LA CHORRERA DE SAN MAMES
Lineal, ida y vuelta, 8 km, 3 horas , 200/300 m. , media / baja
Un arroyo del valle del Lozoya se desmelena en una imponente cascada durante el deshielo .
San Mamés tiene su acceso más rápido por la carretera de Burgos (N-I) hasta Buitrago de Lozoya, para luego desviarse a la izquierda por la M-634 hacia Villavieja del Lozoya.
Muy recomendable durante el deshielo, cuando el caudal del Chorro es grande, y en verano, pudiendo aprovecharse las piletas que forma la cascada para darse un chapuzón
Aunque basta seguir el arroyo del Chorro por su margen izquierda.
Érase una vez un pueblo tan chiquitín, tan chiquitín, que cuando se celebraban elecciones municipales salían elegidos todos sus vecinos.

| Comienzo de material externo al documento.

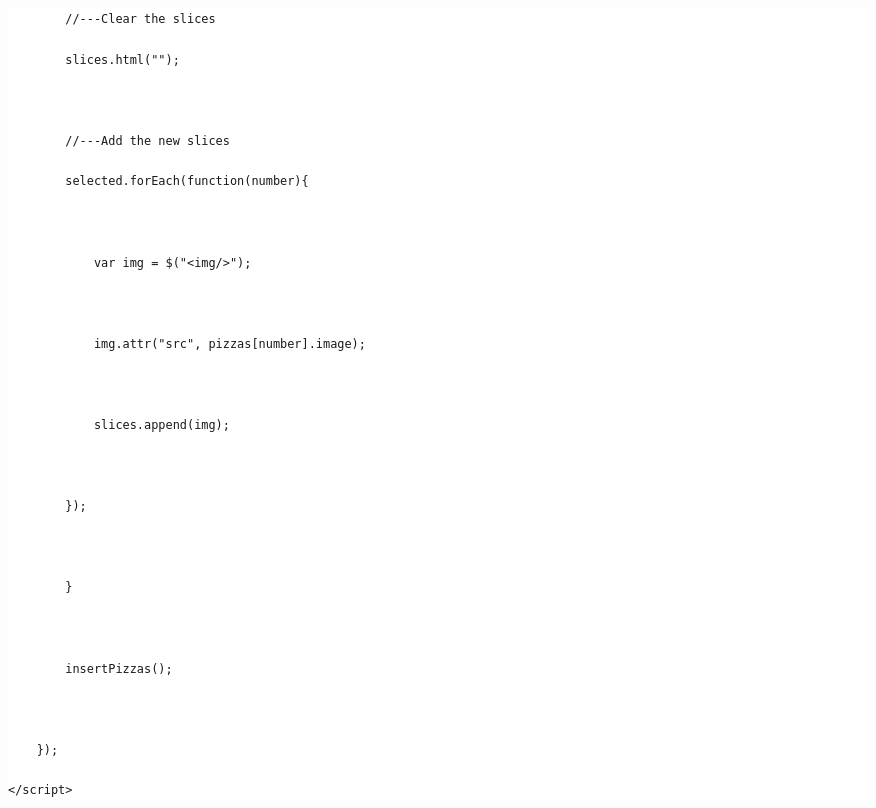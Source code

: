 
            //---Clear the slices

            slices.html("");



            //---Add the new slices

            selected.forEach(function(number){



                var img = $("<img/>");



                img.attr("src", pizzas[number].image);



                slices.append(img);



            });



            }



            insertPizzas();



        });

    </script>



<SCRIPT LANGUAGE="JavaScript">



var theImages = new Array() 





theImages[1]="http://s23.postimg.org/6yojml8vb/Pizza_One.png"

theImages[2]="http://s13.postimg.org/5d8zxnb2b/pizzatwo.png"

theImages[3]="http://s12.postimg.org/xfsxldqyx/pizzathree.png"

theImages[4]="http://s14.postimg.org/d6tdq0865/pizzafour.png"

theImages[5]="http://s14.postimg.org/t7lz2z61p/pizzafive.png"

theImages[6]="http://s1.postimg.org/69fub6h9n/pizza6.png"

theImages[7]="http://s8.postimg.org/qo6xa8ve9/pizza7.png"

theImages[8]="http://s10.postimg.org/bft4if0z9/wholepie.png"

No es un chiste de Barrio Sésamo, ni la enésima parida de los imitadores de Gloria Fuertes, sino la definición de concejo abierto: una localidad de censo tan exiguo que todos sus habitantes son legalmente concejales. Navarredonda, que frisa las cien almas, lo es. Imagínense, pues, lo canijísima (y lo hermosísima) que debe de ser una pedanía de un concejo abierto como Navarredonda. Imagínense San Mamés.

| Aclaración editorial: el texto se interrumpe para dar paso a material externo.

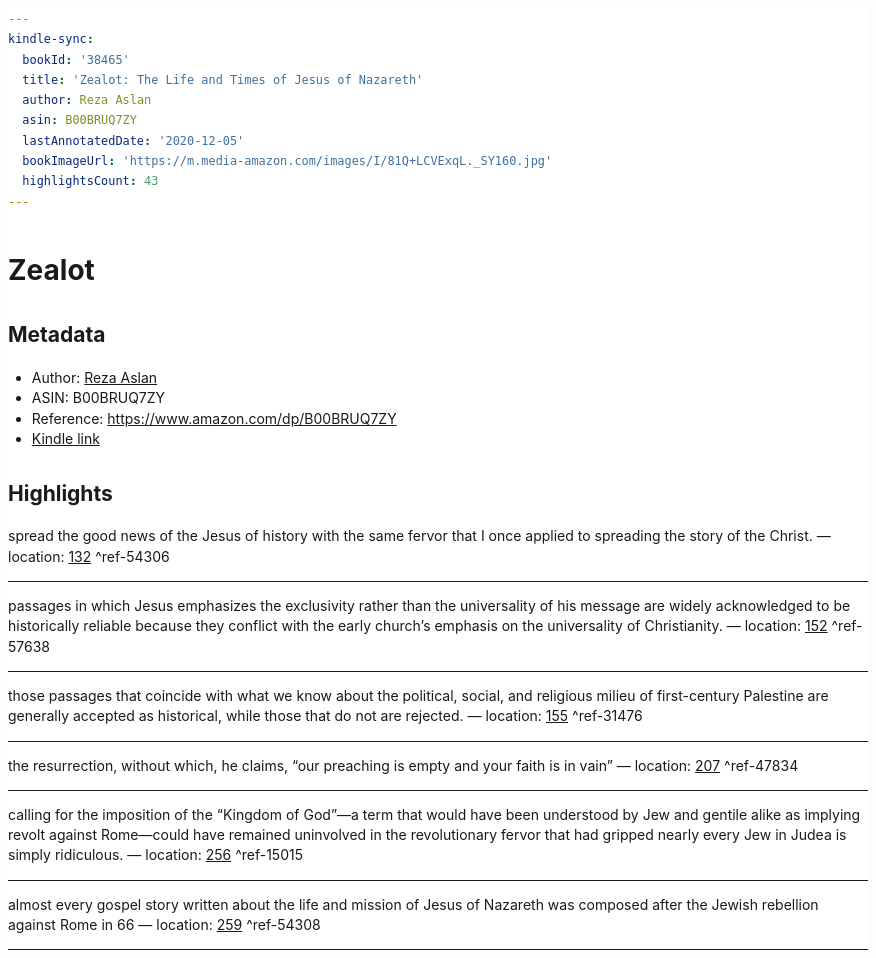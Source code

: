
 ```yaml
---
kindle-sync:
  bookId: '38465'
  title: 'Zealot: The Life and Times of Jesus of Nazareth'
  author: Reza Aslan
  asin: B00BRUQ7ZY
  lastAnnotatedDate: '2020-12-05'
  bookImageUrl: 'https://m.media-amazon.com/images/I/81Q+LCVExqL._SY160.jpg'
  highlightsCount: 43
---
```

# Zealot
## Metadata
* Author: [Reza Aslan](https://www.amazon.com/Reza-Aslan/e/B001JONKIK/ref=dp_byline_cont_ebooks_1)
* ASIN: B00BRUQ7ZY
* Reference: https://www.amazon.com/dp/B00BRUQ7ZY
* [Kindle link](kindle://book?action=open&asin=B00BRUQ7ZY)

## Highlights
spread the good news of the Jesus of history with the same fervor that I once applied to spreading the story of the Christ. — location: [132](kindle://book?action=open&asin=B00BRUQ7ZY&location=132) ^ref-54306

---
passages in which Jesus emphasizes the exclusivity rather than the universality of his message are widely acknowledged to be historically reliable because they conflict with the early church’s emphasis on the universality of Christianity. — location: [152](kindle://book?action=open&asin=B00BRUQ7ZY&location=152) ^ref-57638

---
those passages that coincide with what we know about the political, social, and religious milieu of first-century Palestine are generally accepted as historical, while those that do not are rejected. — location: [155](kindle://book?action=open&asin=B00BRUQ7ZY&location=155) ^ref-31476

---
the resurrection, without which, he claims, “our preaching is empty and your faith is in vain” — location: [207](kindle://book?action=open&asin=B00BRUQ7ZY&location=207) ^ref-47834

---
calling for the imposition of the “Kingdom of God”—a term that would have been understood by Jew and gentile alike as implying revolt against Rome—could have remained uninvolved in the revolutionary fervor that had gripped nearly every Jew in Judea is simply ridiculous. — location: [256](kindle://book?action=open&asin=B00BRUQ7ZY&location=256) ^ref-15015

---
almost every gospel story written about the life and mission of Jesus of Nazareth was composed after the Jewish rebellion against Rome in 66 — location: [259](kindle://book?action=open&asin=B00BRUQ7ZY&location=259) ^ref-54308

---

Asentado en la ladera del Reajo Alto, a casi 1.200 metros y cercado de rebollares, San Mamés vive en la gloria, del ganado y contra los elementos. Casas macizas, de sillares inamovibles y con más contraventanas que el castillo de Drácula protegen a estas pocas gentes felices de las celliscas que azotan el valle del Lozoya. La iglesia, con detalles románicos, pasa por ser el único monumento entre tanta arquitectura de batalla. Pero puestos a elegir un monumento, ninguno como el potro de herrar que permanece erguido sobre ciclópeos pilares en un patio a la entrada del pueblo. A juzgar por sus dimensiones, por él han desfilado reses del tamaño de submarinos.
De la prosapia ganadera de San Mamés da cuenta la infinidad de vacas que deambulan por sus cañadas: vacas de todas las razas y hechuras, incluidas las negras avileñas –¡el terror de los domingueros, que no saben distinguir una de éstas del que mató a Manolete!–; vacas, ovejas y, esto sí que es noticia, legiones de cabras.
Hace un siglo, no hubiera tenido nada de extraño toparse con estas barbudas por la sierra. Es más, entonces eran una plaga: "El pinar del Guadarrama es claro y desigual", observaba don Máximo Laguna en 1862, "no contribuyendo poco a su mal estado las numerosas cabras que lo aprovechan". "Si algún tierno pinito llega a nacer al pie de los viejos", añadía este maestro de forestales, "hay para cada uno cien cabras deseosas de comérselo, ¡cuando una sola bastaría para destruir cien docenas de aquéllos!". Topónimos como el del cercano pico de Peñacabra evocan aquellos días de imperio cabrón, del que hoy apenas queda constancia en San Mamés.
De hecho, el excursionista que remonte el arroyo del Chorro por la calle del Río y luego por su prolongación, entre cercas de piedra y portentosos melojos, no tardará ni un cuarto de hora en descubrir una explotación caprina. Pero como no habrá venido hasta el finisterre de Madrid para contemplar cabras, por muy pintorescas que sean, proseguirá su andadura ladera arriba, ahora por pista de refulgente micaesquisto, hasta ingresar en el pinar de repoblación que tapiza estos Montes Carpetanos sobre los 1.400 metros.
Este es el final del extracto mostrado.